**WHAT YOU NEED TO DO:** The expected answer is every line of the material that contains the word "gray".

• • • • •

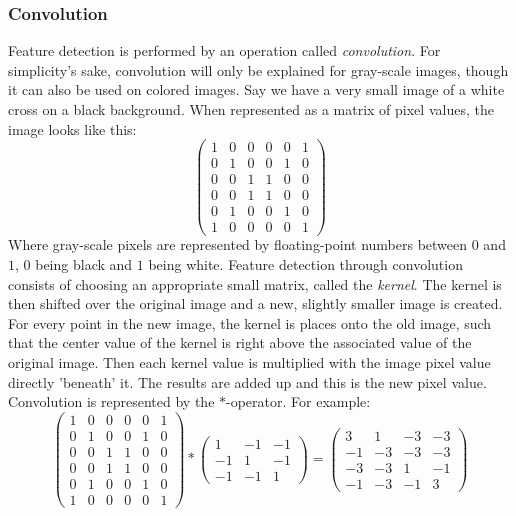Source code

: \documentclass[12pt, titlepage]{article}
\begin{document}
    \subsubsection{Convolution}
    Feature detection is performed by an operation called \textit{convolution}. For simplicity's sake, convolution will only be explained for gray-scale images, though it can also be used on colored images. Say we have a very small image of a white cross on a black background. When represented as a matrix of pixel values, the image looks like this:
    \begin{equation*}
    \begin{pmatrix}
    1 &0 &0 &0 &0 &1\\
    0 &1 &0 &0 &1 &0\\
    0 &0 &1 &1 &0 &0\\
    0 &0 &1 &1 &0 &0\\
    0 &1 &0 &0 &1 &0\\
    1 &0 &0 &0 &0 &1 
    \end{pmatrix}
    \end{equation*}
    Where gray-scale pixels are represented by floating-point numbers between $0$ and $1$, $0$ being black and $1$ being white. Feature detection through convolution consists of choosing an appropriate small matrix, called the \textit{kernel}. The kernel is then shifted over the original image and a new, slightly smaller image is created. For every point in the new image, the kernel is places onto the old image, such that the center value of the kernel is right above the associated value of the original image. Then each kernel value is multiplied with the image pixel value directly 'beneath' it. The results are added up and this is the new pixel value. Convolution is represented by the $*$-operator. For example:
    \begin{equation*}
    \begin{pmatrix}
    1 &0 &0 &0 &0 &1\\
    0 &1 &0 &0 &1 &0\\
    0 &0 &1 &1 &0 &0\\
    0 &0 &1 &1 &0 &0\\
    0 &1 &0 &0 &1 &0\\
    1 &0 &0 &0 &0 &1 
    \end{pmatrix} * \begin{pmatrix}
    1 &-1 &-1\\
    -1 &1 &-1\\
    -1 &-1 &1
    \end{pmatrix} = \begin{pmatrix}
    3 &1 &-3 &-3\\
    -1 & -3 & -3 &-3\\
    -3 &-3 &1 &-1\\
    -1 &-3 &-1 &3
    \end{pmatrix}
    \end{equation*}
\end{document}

• • • • •

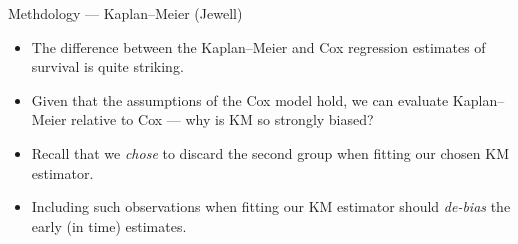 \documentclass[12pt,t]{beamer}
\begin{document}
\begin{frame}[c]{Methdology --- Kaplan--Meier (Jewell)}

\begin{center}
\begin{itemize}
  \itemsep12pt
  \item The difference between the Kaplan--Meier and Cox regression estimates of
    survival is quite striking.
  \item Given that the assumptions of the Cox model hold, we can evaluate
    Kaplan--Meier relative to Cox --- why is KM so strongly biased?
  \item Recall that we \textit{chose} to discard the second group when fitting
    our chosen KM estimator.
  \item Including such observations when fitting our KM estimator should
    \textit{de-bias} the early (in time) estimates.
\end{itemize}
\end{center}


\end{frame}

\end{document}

• • • • •

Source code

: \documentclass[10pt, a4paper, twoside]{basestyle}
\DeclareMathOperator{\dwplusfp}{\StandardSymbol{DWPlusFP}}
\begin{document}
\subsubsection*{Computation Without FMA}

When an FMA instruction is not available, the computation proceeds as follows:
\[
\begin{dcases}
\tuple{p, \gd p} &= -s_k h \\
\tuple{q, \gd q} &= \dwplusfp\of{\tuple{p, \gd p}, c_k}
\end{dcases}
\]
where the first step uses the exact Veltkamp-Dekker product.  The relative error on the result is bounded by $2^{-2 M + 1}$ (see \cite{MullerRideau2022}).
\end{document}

• • • • •

**YOUR SOLUTION:**
    Feature detection is performed by an operation called \textit{convolution}. For simplicity's sake, convolution will only be explained for gray-scale images, though it can also be used on colored images. Say we have a very small image of a white cross on a black background. When represented as a matrix of pixel values, the image looks like this:
    Where gray-scale pixels are represented by floating-point numbers between $0$ and $1$, $0$ being black and $1$ being white. Feature detection through convolution consists of choosing an appropriate small matrix, called the \textit{kernel}. The kernel is then shifted over the original image and a new, slightly smaller image is created. For every point in the new image, the kernel is places onto the old image, such that the center value of the kernel is right above the associated value of the original image. Then each kernel value is multiplied with the image pixel value directly 'beneath' it. The results are added up and this is the new pixel value. Convolution is represented by the $*$-operator. For example:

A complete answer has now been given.